PROBLEM DETAILS:
Leaving out the images, repeat all the lines below exactly.

------------------------------------------------

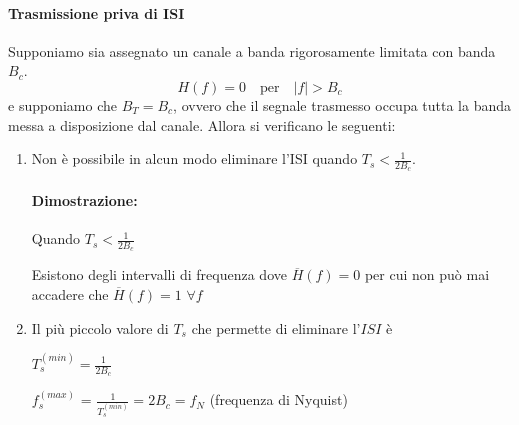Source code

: \paragraph*{Trasmissione priva di ISI}
Supponiamo sia assegnato un canale a banda rigorosamente limitata con banda \( B_c \).
\[ H(f) = 0 \quad \text{per} \quad |f| > B_c \]
e supponiamo che \( B_T = B_c \), ovvero che il segnale trasmesso occupa tutta la banda messa a disposizione dal canale.
Allora si verificano le seguenti:
\begin{enumerate}
    \item Non è possibile in alcun modo eliminare l'ISI quando \( T_s < \frac{1}{2B_c} \).


          \paragraph*{Dimostrazione:}

          Quando \( T_s < \frac{1}{2B_c} \)


          Esistono degli intervalli di frequenza dove \( \overline{H}(f) = 0 \) per cui non può mai accadere che \( \overline{H}(f) = 1 \) \( \forall f \)

          \bigskip

    \item Il più piccolo valore di \( T_s \) che permette di eliminare l'\( ISI \) è

          \( T_s^{(min)} = \frac{1}{2B_c} \)

          \bigskip

          \( f_s^{(max)}\) = \( \frac{1}{T_s^{(min)}} = 2B_c = f_N \) \quad (frequenza di Nyquist)


\end{enumerate}
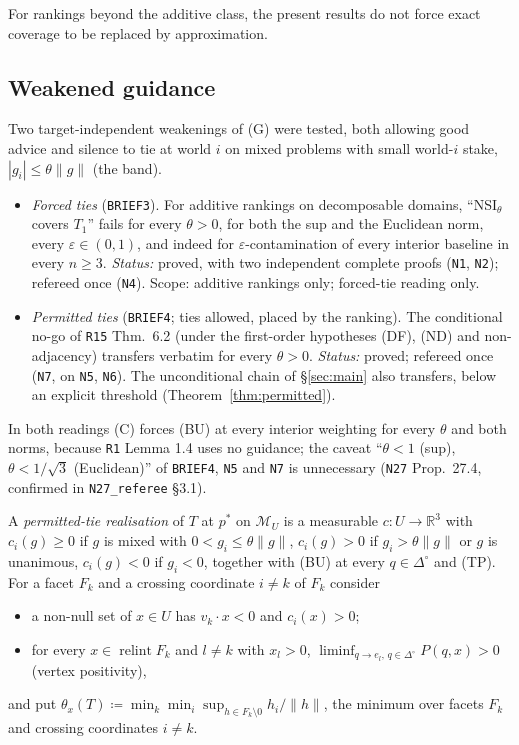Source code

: \documentclass[11pt]{article}
\theoremstyle{definition}
\theoremstyle{remark}
\newcommand{\R}{\mathbb R}
\newcommand{\Di}{\Delta^{\circ}}
\newcommand{\M}{\mathcal M}
\newcommand{\relint}{\operatorname{relint}}
\newcommand{\src}[1]{\texttt{#1}}
\begin{document}
For rankings beyond the additive class, the present results do not force exact coverage to be replaced by approximation.

\subsection{Weakened guidance}\label{sec:open-ties}
Two target-independent weakenings of (G) were tested, both allowing good advice and silence to tie at world $i$ on mixed problems with small world-$i$ stake, $|g_i|\le\theta\|g\|$ (the band).
\begin{itemize}[leftmargin=*]
\item \emph{Forced ties} (\src{BRIEF3}). For additive rankings on decomposable domains, ``NSI$_\theta$ covers $T_1$'' fails for every $\theta>0$, for both the sup and the Euclidean norm, every $\varepsilon\in(0,1)$, and indeed for $\varepsilon$-contamination of every interior baseline in every $n\ge3$. \emph{Status:} proved, with two independent complete proofs (\src{N1}, \src{N2}); refereed once (\src{N4}). Scope: additive rankings only; forced-tie reading only.
\item \emph{Permitted ties} (\src{BRIEF4}; ties allowed, placed by the ranking). The conditional no-go of \src{R15} Thm.~6.2 (under the first-order hypotheses (DF), (ND) and non-adjacency) transfers verbatim for every $\theta>0$. \emph{Status:} proved; refereed once (\src{N7}, on \src{N5}, \src{N6}). The unconditional chain of \S\ref{sec:main} also transfers, below an explicit threshold (Theorem~\ref{thm:permitted}).
\end{itemize}
In both readings (C) forces (BU) at every interior weighting for every $\theta$ and both norms, because \src{R1} Lemma 1.4 uses no guidance; the caveat ``$\theta<1$ (sup), $\theta<1/\sqrt3$ (Euclidean)'' of \src{BRIEF4}, \src{N5} and \src{N7} is unnecessary (\src{N27} Prop.~27.4, confirmed in \src{N27\_referee} \S3.1).

A \emph{permitted-tie realisation} of $T$ at $p^*$ on $\M_U$ is a measurable $c:U\to\R^3$ with $c_i(g)\ge0$ if $g$ is mixed with $0<g_i\le\theta\|g\|$, $c_i(g)>0$ if $g_i>\theta\|g\|$ or $g$ is unanimous, $c_i(g)<0$ if $g_i<0$, together with (BU) at every $q\in\Di$ and (TP). For a facet $F_k$ and a crossing coordinate $i\ne k$ of $F_k$ consider
\begin{itemize}[leftmargin=*]
\item[\textbf{(X$_{ik}$)}] a non-null set of $x\in U$ has $v_k\cdot x<0$ and $c_i(x)>0$;
\item[\textbf{(VP)}] for every $x\in\relint F_k$ and $l\ne k$ with $x_l>0$, $\liminf_{q\to e_l,\,q\in\Di}P(q,x)>0$ (vertex positivity),
\end{itemize}
and put $\theta_x(T)\coloneqq\min_k\min_{i}\sup_{h\in F_k\setminus0}h_i/\|h\|$, the minimum over facets $F_k$ and crossing coordinates $i\ne k$.
\end{document}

------------------------------------------------

RESULT BELOW:
Source code

: \paragraph*{Trasmissione priva di ISI}
Supponiamo sia assegnato un canale a banda rigorosamente limitata con banda \( B_c \).
\[ H(f) = 0 \quad \text{per} \quad |f| > B_c \]
e supponiamo che \( B_T = B_c \), ovvero che il segnale trasmesso occupa tutta la banda messa a disposizione dal canale.
Allora si verificano le seguenti:
\begin{enumerate}
    \item Non è possibile in alcun modo eliminare l'ISI quando \( T_s < \frac{1}{2B_c} \).


          \paragraph*{Dimostrazione:}

          Quando \( T_s < \frac{1}{2B_c} \)


          Esistono degli intervalli di frequenza dove \( \overline{H}(f) = 0 \) per cui non può mai accadere che \( \overline{H}(f) = 1 \) \( \forall f \)

          \bigskip

    \item Il più piccolo valore di \( T_s \) che permette di eliminare l'\( ISI \) è

          \( T_s^{(min)} = \frac{1}{2B_c} \)

          \bigskip

          \( f_s^{(max)}\) = \( \frac{1}{T_s^{(min)}} = 2B_c = f_N \) \quad (frequenza di Nyquist)


\end{enumerate}
Source code

: \documentclass[11pt]{article}
\theoremstyle{definition}
\theoremstyle{remark}
\newcommand{\R}{\mathbb R}
\newcommand{\Di}{\Delta^{\circ}}
\newcommand{\M}{\mathcal M}
\newcommand{\relint}{\operatorname{relint}}
\newcommand{\src}[1]{\texttt{#1}}
\begin{document}
For rankings beyond the additive class, the present results do not force exact coverage to be replaced by approximation.

\subsection{Weakened guidance}\label{sec:open-ties}
Two target-independent weakenings of (G) were tested, both allowing good advice and silence to tie at world $i$ on mixed problems with small world-$i$ stake, $|g_i|\le\theta\|g\|$ (the band).
\begin{itemize}[leftmargin=*]
\item \emph{Forced ties} (\src{BRIEF3}). For additive rankings on decomposable domains, ``NSI$_\theta$ covers $T_1$'' fails for every $\theta>0$, for both the sup and the Euclidean norm, every $\varepsilon\in(0,1)$, and indeed for $\varepsilon$-contamination of every interior baseline in every $n\ge3$. \emph{Status:} proved, with two independent complete proofs (\src{N1}, \src{N2}); refereed once (\src{N4}). Scope: additive rankings only; forced-tie reading only.
\item \emph{Permitted ties} (\src{BRIEF4}; ties allowed, placed by the ranking). The conditional no-go of \src{R15} Thm.~6.2 (under the first-order hypotheses (DF), (ND) and non-adjacency) transfers verbatim for every $\theta>0$. \emph{Status:} proved; refereed once (\src{N7}, on \src{N5}, \src{N6}). The unconditional chain of \S\ref{sec:main} also transfers, below an explicit threshold (Theorem~\ref{thm:permitted}).
\end{itemize}
In both readings (C) forces (BU) at every interior weighting for every $\theta$ and both norms, because \src{R1} Lemma 1.4 uses no guidance; the caveat ``$\theta<1$ (sup), $\theta<1/\sqrt3$ (Euclidean)'' of \src{BRIEF4}, \src{N5} and \src{N7} is unnecessary (\src{N27} Prop.~27.4, confirmed in \src{N27\_referee} \S3.1).

A \emph{permitted-tie realisation} of $T$ at $p^*$ on $\M_U$ is a measurable $c:U\to\R^3$ with $c_i(g)\ge0$ if $g$ is mixed with $0<g_i\le\theta\|g\|$, $c_i(g)>0$ if $g_i>\theta\|g\|$ or $g$ is unanimous, $c_i(g)<0$ if $g_i<0$, together with (BU) at every $q\in\Di$ and (TP). For a facet $F_k$ and a crossing coordinate $i\ne k$ of $F_k$ consider
\begin{itemize}[leftmargin=*]
\item[\textbf{(X$_{ik}$)}] a non-null set of $x\in U$ has $v_k\cdot x<0$ and $c_i(x)>0$;
\item[\textbf{(VP)}] for every $x\in\relint F_k$ and $l\ne k$ with $x_l>0$, $\liminf_{q\to e_l,\,q\in\Di}P(q,x)>0$ (vertex positivity),
\end{itemize}
and put $\theta_x(T)\coloneqq\min_k\min_{i}\sup_{h\in F_k\setminus0}h_i/\|h\|$, the minimum over facets $F_k$ and crossing coordinates $i\ne k$.
\end{document}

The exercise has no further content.